DATA RECORDS: Begin
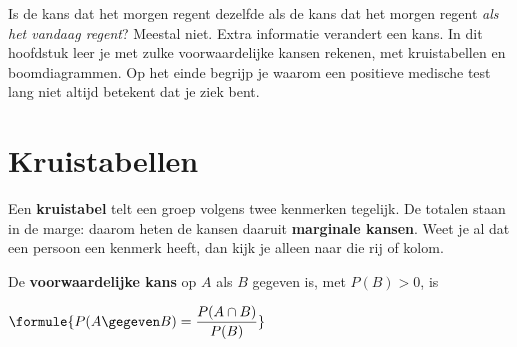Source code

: %



Is de kans dat het morgen regent dezelfde als de kans dat het morgen regent \textit{als het vandaag regent}? Meestal niet. Extra informatie verandert een kans. In dit hoofdstuk leer je met zulke voorwaardelijke kansen rekenen, met kruistabellen en boomdiagrammen. Op het einde begrijp je waarom een positieve medische test lang niet altijd betekent dat je ziek bent.

\begin{oefeningen}[Start]

\end{oefeningen}


\section{Kruistabellen}

Een \textbf{kruistabel} telt een groep volgens twee kenmerken tegelijk. De totalen staan in de marge: daarom heten de kansen daaruit \textbf{marginale kansen}. Weet je al dat een persoon een kenmerk heeft, dan kijk je alleen naar die rij of kolom.

\begin{theorie}
De \textbf{\textcolor{accent}{voorwaardelijke kans}} op $A$ als $B$ gegeven is, met $P(B) > 0$, is

\vspace{1mm}
\qquad $\formule{P(A \gegeven B) = \dfrac{P(A \cap B)}{P(B)}}$
\end{theorie}

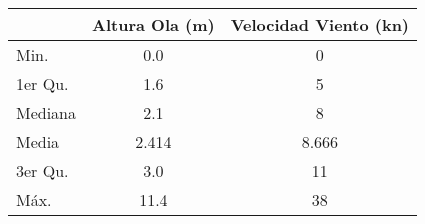 \begin{tabular}{lS[table-format=1.3]S[table-format=2.3]}
    \toprule
    & {Altura Ola (\si{\meter})} & {Velocidad Viento (\si{\knot})} \\
    \midrule
    Min.   & 0.0&  0   \\ 
    1er Qu.& 1.6   &  5   \\ 
    Mediana & 2.1   &  8   \\ 
    Media   & 2.414   &  8.666   \\ 
    3er Qu.& 3.0   & 11   \\ 
    Máx.   &11.4   & 38   \\ 
    \bottomrule
\end{tabular}
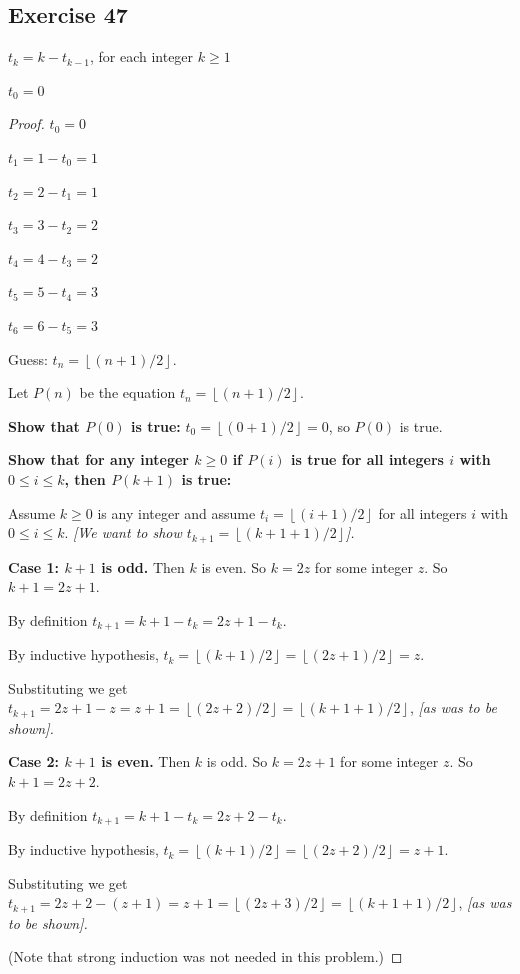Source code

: \documentclass[14pt]{extarticle}
\newcommand{\dps}{\displaystyle}
\newcommand{\floor}[1]{{\left\lfloor#1\right\rfloor}}
\begin{document}
\subsection{Exercise 47}
\(t_k = k - t_{k-1}\), for each integer \(k \geq 1\)

\(t_0 = 0\)

\begin{proof}
\(t_0 = 0\)

\(t_1 = 1 - t_0 = 1\)

\(t_2 = 2 - t_1 = 1\)

\(t_3 = 3 - t_2 = 2\)

\(t_4 = 4 - t_3 = 2\)

\(t_5 = 5 - t_4 = 3\)

\(t_6 = 6 - t_5 = 3\)

Guess: \(t_n = \floor{(n+1)/2}\).

Let \(P(n)\) be the equation \(t_n = \floor{(n+1)/2}\).

{\bf Show that $P(0)$ is true:} \(t_0 = \floor{(0+1)/2} = 0\), so $P(0)$ is true.

{\bf Show that for any integer \(k \geq 0\) if $P(i)$ is true for all integers $i$ with \(0 \leq i \leq k\), then
$P(k+1)$ is true:}

Assume \(k \geq 0\) is any integer and assume \(t_i = \floor{(i+1)/2}\) for all integers $i$ with 
\(0 \leq i \leq k\). {\it [We want to show \(t_{k+1} = \floor{(k+1+1)/2}\)].}

{\bf Case 1: $k+1$ is odd.} Then $k$ is even. So $k = 2z$ for some integer $z$. So $k+1 = 2z+1$.

By definition \(t_{k+1} = k+1 - t_k = 2z+1 - t_k\).

By inductive hypothesis, \(\dps t_k = \floor{(k+1)/2} = \floor{(2z+1)/2} = z\).

Substituting we get \(\dps t_{k+1} = 2z+1 - z = z+1 = \floor{(2z+2)/2} = \floor{(k+1+1)/2}\), 
{\it [as was to be shown].}

{\bf Case 2: $k+1$ is even.} Then $k$ is odd. So $k = 2z+1$ for some integer $z$. So $k+1 = 2z+2$.

By definition \(t_{k+1} = k+1 - t_k = 2z+2 - t_k\).

By inductive hypothesis, \(\dps t_k = \floor{(k+1)/2} = \floor{(2z+2)/2} = z+1\).

Substituting we get \(\dps t_{k+1} = 2z+2 - (z+1) = z+1 = \floor{(2z+3)/2} = \floor{(k+1+1)/2}\),
{\it [as was to be shown].}

(Note that strong induction was not needed in this problem.)
\end{proof}
\end{document}
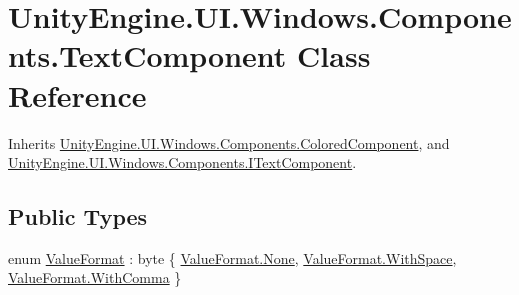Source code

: \hypertarget{class_unity_engine_1_1_u_i_1_1_windows_1_1_components_1_1_text_component}{}\section{Unity\+Engine.\+U\+I.\+Windows.\+Components.\+Text\+Component Class Reference}
\label{class_unity_engine_1_1_u_i_1_1_windows_1_1_components_1_1_text_component}


Inherits \hyperlink{class_unity_engine_1_1_u_i_1_1_windows_1_1_components_1_1_colored_component}{Unity\+Engine.\+U\+I.\+Windows.\+Components.\+Colored\+Component}, and \hyperlink{interface_unity_engine_1_1_u_i_1_1_windows_1_1_components_1_1_i_text_component}{Unity\+Engine.\+U\+I.\+Windows.\+Components.\+I\+Text\+Component}.

\subsection*{Public Types}
\begin{DoxyCompactItemize}
\item 
enum \hyperlink{class_unity_engine_1_1_u_i_1_1_windows_1_1_components_1_1_text_component_adf4a7bac85dfe1b32ebe6309e5386f89}{Value\+Format} \+: byte \{ \hyperlink{class_unity_engine_1_1_u_i_1_1_windows_1_1_components_1_1_text_component_adf4a7bac85dfe1b32ebe6309e5386f89a6adf97f83acf6453d4a6a4b1070f3754}{Value\+Format.\+None}, 
\hyperlink{class_unity_engine_1_1_u_i_1_1_windows_1_1_components_1_1_text_component_adf4a7bac85dfe1b32ebe6309e5386f89a0d9132a2224916e7fddbd1e89ec6eb1d}{Value\+Format.\+With\+Space}, 
\hyperlink{class_unity_engine_1_1_u_i_1_1_windows_1_1_components_1_1_text_component_adf4a7bac85dfe1b32ebe6309e5386f89a84d776ed5c2fdd9a4efc9f04c49f5418}{Value\+Format.\+With\+Comma}
 \}
\end{DoxyCompactItemize}
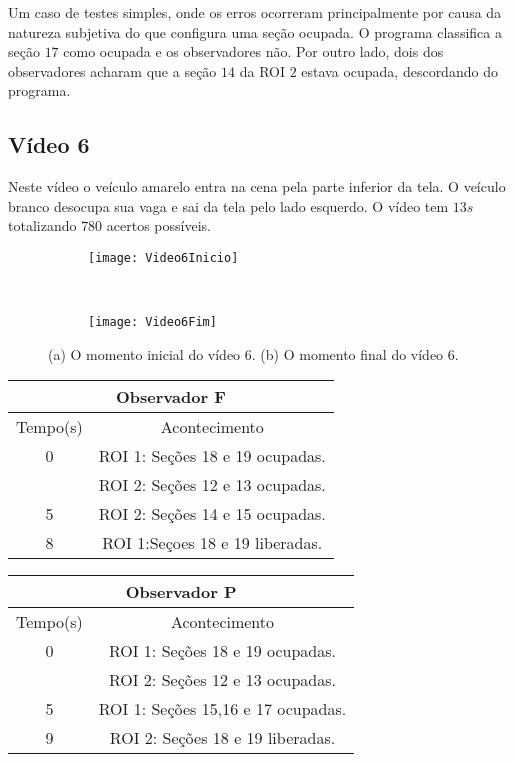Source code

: Um caso de testes simples, onde os erros ocorreram principalmente por causa da natureza subjetiva do que configura uma seção ocupada. O programa classifica a seção $17$ como ocupada e os observadores não. Por outro lado, dois dos observadores acharam que a seção $14$ da ROI $2$ estava ocupada, descordando do programa.

\subsection{Vídeo 6}

Neste vídeo o veículo amarelo entra na cena pela parte inferior da tela. O veículo branco desocupa sua vaga e sai da tela pelo lado esquerdo. O vídeo tem $13s$ totalizando $780$ acertos possíveis.

\begin{figure}[!h]
\centering
\begin{subfigure}{.5\textwidth}
\centering
\texttt{[image: Video6Inicio]}
\caption{}
\end{subfigure}\
\begin{subfigure}{.5\textwidth}
\centering
\texttt{[image: Video6Fim]}
\caption{}
\end{subfigure}
\centering
\caption{(a) O momento inicial do vídeo 6. (b) O momento final do vídeo 6.}%
\label{}%
\end{figure}

\begin{center}
\begin{tabular}{|c||c|}
\hline
\multicolumn{2}{|c|}{Observador F}  \\ \hline \hline
Tempo(s) & Acontecimento \\ \hline
0 & ROI 1: Seções 18 e 19 ocupadas. \\
 & ROI 2: Seções 12 e 13 ocupadas. \\ \hline
5 & ROI 2: Seções 14 e 15 ocupadas. \\ \hline
8 & ROI 1:Seçoes 18 e 19 liberadas. \\
\hline
\end{tabular}
\end{center}

\begin{center}
\begin{tabular}{|c||c|}
\hline
\multicolumn{2}{|c|}{Observador P}  \\ \hline \hline
Tempo(s) & Acontecimento \\ \hline
0 & ROI 1: Seções 18 e 19 ocupadas. \\
 & ROI 2: Seções 12 e 13 ocupadas. \\ \hline
5 & ROI 1: Seções 15,16 e 17 ocupadas. \\ \hline
9 & ROI 2: Seções 18 e 19 liberadas. \\
\hline
\end{tabular}
\end{center}

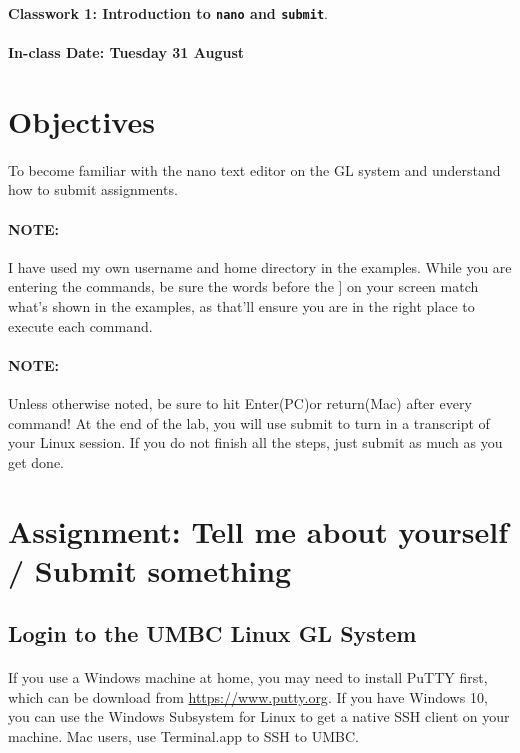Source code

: \documentclass[letter,11pt]{article}
\begin{document}
\huge
\textbf{Classwork 1: Introduction to \texttt{nano} and \texttt{submit}}.
\normalsize
\\ ~~ \\
\textbf{In-class Date: Tuesday 31 August}

\section*{Objectives}
\paragraph{}To become familiar with the nano text editor on the GL system and understand how to submit assignments.

\paragraph{NOTE:} I have used my own username and home directory in the examples. While you are entering the commands, be sure the words before the ] on your screen match what’s shown in the examples, as that’ll ensure you are in the right place to execute each command.

\paragraph{NOTE:} Unless otherwise noted, be sure to hit Enter(PC)or return(Mac) after every command! At the end of the lab, you will use submit to turn in a transcript of your Linux session. If you do not finish all the steps, just submit as much as you get done.

\section*{Assignment: Tell me about yourself / Submit something}
\subsection{Login to the UMBC Linux GL System}
\paragraph{}If you use a Windows machine at home, you may need to install PuTTY first, which can be download from \url{https://www.putty.org}. If you have Windows 10, you can use the Windows Subsystem for Linux to get a native SSH client on your machine. Mac users, use Terminal.app to SSH to UMBC.
\end{document}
DATA RECORDS: End
-- TASK GOAL --
Every line of the records containing the word "DoxyCompactItemize" must appear in the answer.

-- ANSWER FOR THE TASK --
\begin{DoxyCompactItemize}
\end{DoxyCompactItemize}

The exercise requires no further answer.